Gnosticism represents for Camus a kind of misfire, an failed attempt to combine Christianity and
Hellenism by solving Christian problems of salvation using Greek formulas of knowledge. Plotinus, on
the other hand, prepares the way for Augustine's fusion of Hellenism and Christianity by softening
Hellenic reason, shifting it from the stark lucidity of the principle of non-contradiction to the mediating
power of the concept of participation. This relaxation of the harsh light of reason, making room for an
emotional desire for God to be cast in Greek logical forms, is also essential to the Athanasian doctrine
of the Trinity as Camus understands it.

Then comes Augustine, like an Algerian from Camus' lyrical essays, "highly passionate, sensual. .

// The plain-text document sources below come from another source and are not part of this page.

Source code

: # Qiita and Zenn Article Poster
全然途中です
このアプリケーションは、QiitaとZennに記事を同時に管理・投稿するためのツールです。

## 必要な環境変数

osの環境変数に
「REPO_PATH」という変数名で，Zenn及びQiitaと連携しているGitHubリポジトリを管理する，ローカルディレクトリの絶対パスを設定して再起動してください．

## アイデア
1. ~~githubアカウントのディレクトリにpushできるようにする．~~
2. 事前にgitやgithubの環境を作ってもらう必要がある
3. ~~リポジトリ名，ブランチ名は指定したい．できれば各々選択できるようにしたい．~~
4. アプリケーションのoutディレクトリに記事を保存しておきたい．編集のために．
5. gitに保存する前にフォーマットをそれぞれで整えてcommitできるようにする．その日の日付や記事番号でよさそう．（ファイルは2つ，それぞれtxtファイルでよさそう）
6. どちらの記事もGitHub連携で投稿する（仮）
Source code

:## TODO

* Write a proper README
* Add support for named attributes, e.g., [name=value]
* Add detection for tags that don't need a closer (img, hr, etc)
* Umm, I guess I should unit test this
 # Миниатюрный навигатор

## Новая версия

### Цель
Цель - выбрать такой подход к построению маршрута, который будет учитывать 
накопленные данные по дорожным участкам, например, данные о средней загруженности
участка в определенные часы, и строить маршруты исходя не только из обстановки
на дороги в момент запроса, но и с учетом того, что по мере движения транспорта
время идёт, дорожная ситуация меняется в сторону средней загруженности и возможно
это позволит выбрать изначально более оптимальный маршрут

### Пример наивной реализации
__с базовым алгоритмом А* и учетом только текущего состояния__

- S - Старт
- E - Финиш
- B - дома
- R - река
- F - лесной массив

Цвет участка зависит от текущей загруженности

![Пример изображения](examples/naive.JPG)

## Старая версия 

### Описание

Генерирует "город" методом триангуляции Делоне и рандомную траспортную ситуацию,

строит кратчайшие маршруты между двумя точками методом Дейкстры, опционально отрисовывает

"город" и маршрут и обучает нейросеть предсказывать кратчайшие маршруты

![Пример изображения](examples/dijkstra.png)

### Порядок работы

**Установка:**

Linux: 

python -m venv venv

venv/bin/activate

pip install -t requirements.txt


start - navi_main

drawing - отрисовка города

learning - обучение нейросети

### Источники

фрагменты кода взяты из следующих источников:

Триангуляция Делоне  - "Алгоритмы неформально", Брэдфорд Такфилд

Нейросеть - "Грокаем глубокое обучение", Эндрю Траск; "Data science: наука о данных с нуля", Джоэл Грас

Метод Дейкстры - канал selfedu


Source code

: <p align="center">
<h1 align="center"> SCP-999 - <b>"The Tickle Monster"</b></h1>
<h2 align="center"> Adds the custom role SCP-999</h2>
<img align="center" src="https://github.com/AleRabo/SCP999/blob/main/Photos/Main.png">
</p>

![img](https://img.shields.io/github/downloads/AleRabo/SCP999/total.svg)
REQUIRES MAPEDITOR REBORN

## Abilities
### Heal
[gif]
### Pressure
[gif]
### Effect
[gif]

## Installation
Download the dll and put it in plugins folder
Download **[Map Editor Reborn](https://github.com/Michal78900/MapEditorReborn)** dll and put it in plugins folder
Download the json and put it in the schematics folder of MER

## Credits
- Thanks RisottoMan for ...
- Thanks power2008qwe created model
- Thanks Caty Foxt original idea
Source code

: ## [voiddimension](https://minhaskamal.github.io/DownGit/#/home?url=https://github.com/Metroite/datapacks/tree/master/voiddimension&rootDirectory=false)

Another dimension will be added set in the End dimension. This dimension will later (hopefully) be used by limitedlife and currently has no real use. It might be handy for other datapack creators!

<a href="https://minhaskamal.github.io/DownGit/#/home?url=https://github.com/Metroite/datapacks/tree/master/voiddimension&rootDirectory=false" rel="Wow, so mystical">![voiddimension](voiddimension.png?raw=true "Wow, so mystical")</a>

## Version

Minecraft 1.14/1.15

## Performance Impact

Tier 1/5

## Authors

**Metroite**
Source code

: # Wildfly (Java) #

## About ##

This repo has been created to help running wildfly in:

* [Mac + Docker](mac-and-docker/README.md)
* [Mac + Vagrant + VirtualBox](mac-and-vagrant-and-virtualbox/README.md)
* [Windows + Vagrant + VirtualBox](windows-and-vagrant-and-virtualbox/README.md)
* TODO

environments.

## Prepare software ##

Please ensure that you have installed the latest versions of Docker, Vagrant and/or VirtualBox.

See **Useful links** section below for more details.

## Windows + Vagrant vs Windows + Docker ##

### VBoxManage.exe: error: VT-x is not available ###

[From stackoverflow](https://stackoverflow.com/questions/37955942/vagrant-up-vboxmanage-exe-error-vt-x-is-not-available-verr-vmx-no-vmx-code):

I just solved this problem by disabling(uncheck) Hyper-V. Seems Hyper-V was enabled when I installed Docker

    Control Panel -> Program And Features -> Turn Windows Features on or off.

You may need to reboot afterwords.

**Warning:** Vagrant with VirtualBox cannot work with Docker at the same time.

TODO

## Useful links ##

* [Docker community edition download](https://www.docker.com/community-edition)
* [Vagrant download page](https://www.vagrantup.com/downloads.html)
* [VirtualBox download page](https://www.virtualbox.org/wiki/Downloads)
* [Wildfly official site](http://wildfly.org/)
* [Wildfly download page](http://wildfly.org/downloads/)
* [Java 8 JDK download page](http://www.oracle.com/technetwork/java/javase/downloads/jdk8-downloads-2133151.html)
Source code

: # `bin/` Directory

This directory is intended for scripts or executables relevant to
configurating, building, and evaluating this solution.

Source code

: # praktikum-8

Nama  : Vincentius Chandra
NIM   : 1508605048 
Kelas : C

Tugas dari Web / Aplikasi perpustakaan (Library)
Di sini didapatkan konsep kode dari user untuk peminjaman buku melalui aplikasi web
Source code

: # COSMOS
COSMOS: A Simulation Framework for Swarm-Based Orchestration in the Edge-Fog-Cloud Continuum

. Greek in his need for coherence, Christian in the anxieties of his sensitivities" (p. 116f). His concept
of the intelligible Word is thoroughly Plotinian, but the union of Word with flesh in the Incarnation is of
course miraculous, contradictory, a sheer fact of history--in a word, Christian (p. 126). Moreover,
Augustine makes a dogma of the Christian sense of faith as emotional dependence, giving us the
doctrines of original sin and an arbitrary, predestined grace. Ever afterward, the term "grace," with its
overtones of human inadequacy, humiliation and dependence on God, sums up everything Camus finds
objectionable in Christianity.

A long translator's introduction sets this early work in the context of Camus' oeuvre, particularly
The Myth of Sisyphus and The Rebel. It offers an alternative to the interpretation of Joseph McBride,
whose book Albert Camus: Philosopher and Littérateur (1992) includes the only previous English
translation of the text. McBride's Camus is more familiar--the atheist whom Christians love, because
his philosophy of the absurd rests on the longing for an ultimate intelligibility that is missing from the
world only because God does not exist. Srigley's Camus is more Nietzschean, less captive to nostalgia
for Christianity, looking to the ancient Greeks as an alternative both to Christianity and to its offspring,
modernity. The incoherences of Camus' immature scholarship lend support to both views, but in the
end a Nietzschean interpretation seems a better fit. Young Camus clearly does not like the murky
emotional dependence he sees in Christian faith and grace; its only attraction is the promise of a
solution for the problem of death, which he evidently treats, already in this text, as a temptation to be
resisted in the name of lucidity. In his concluding portrait of Augustine, his fellow Algerian converted
to a new faith, he sums up all the emotional and metaphysical power he rejects.